# Fußball vs. Fussball



## FloVi

Nachdem die FIFA den Sendern auferlegt hat, "Fußball" während der WM "Fussball" zu buchstabieren, ist mir aufgefallen, dass nur RTL "FUSSBALL WM" schreibt. ARD und ZDF scheinen den Begriff schriftlich völlig zu meiden. Ist das wirklich so, oder hab' ich nur nicht aufgepasst?

Wie sind Eure Beobachtungen?


----------



## Whodunit

FloVi said:
			
		

> Wie sind Eure Beobachtungen?


 
Das haben wir schon mal diskutiert. Klick.


----------



## Kajjo

Mir ist nur aufgefallen, daß Spiegel, Focus und Die Welt weiterhin Fußball schreiben. Alles andere hätte mich allerdings auch schwer enttäuscht.

Kajjo


----------



## FloVi

Whodunit said:
			
		

> Das haben wir schon mal diskutiert. Klick.



Nee, da steht ja nur, dass die FIFA das so will. Mir geht's jetzt um die praktische Umsetzung, und da scheinen sich ARD und ZDF schlicht zu verweigern.


----------



## Whodunit

FloVi said:
			
		

> Nee, da steht ja nur, dass die FIFA das so will. Mir geht's jetzt um die praktische Umsetzung, und da scheinen sich ARD und ZDF schlicht zu verweigern.


 
Ich dachte, du würdest diesen Thread noch nicht kennen. 

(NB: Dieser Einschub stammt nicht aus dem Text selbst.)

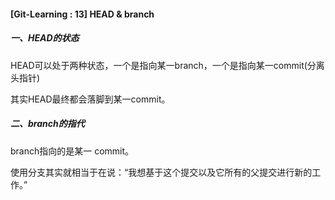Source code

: #### [Git-Learning : 13] HEAD & branch

##### 一、HEAD的状态

HEAD可以处于两种状态，一个是指向某一branch，一个是指向某一commit(分离头指针)

其实HEAD最终都会落脚到某一commit。

##### 二、branch的指代

branch指向的是某一 commit。

使用分支其实就相当于在说：“我想基于这个提交以及它所有的父提交进行新的工作。”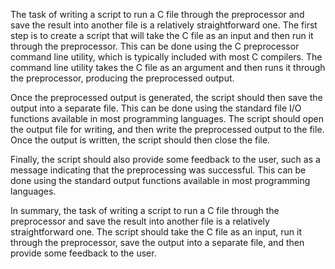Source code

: The task of writing a script to run a C file through the preprocessor and save the result into another file is a relatively straightforward one. The first step is to create a script that will take the C file as an input and then run it through the preprocessor. This can be done using the C preprocessor command line utility, which is typically included with most C compilers. The command line utility takes the C file as an argument and then runs it through the preprocessor, producing the preprocessed output. 

Once the preprocessed output is generated, the script should then save the output into a separate file. This can be done using the standard file I/O functions available in most programming languages. The script should open the output file for writing, and then write the preprocessed output to the file. Once the output is written, the script should then close the file. 

Finally, the script should also provide some feedback to the user, such as a message indicating that the preprocessing was successful. This can be done using the standard output functions available in most programming languages. 

In summary, the task of writing a script to run a C file through the preprocessor and save the result into another file is a relatively straightforward one. The script should take the C file as an input, run it through the preprocessor, save the output into a separate file, and then provide some feedback to the user.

Also ich würde mich auch weigern, meine eigene Muttersprache falsch schreiben zu müssen, nur weil es irgendwelche hohen Tiere so sagen. Würde das ß komplett abgeschafft, hätte ich vielleicht keine Probleme damit, aber so ...


----------



## gaer

Whodunit said:
			
		

> Ich dachte, du würdest diesen Thread noch nicht kennen.
> 
> Also ich würde mich auch weigern, meine eigene Muttersprache falsch schreiben zu müssen, nur weil es irgendwelche hohen Tiere so sagen. Würde das ß komplett abgeschafft, hätte ich vielleicht keine Probleme damit, aber so ...


What's all the *fuss* about?  

I'm joking, of course! I just had to write that. The devil made me do it. 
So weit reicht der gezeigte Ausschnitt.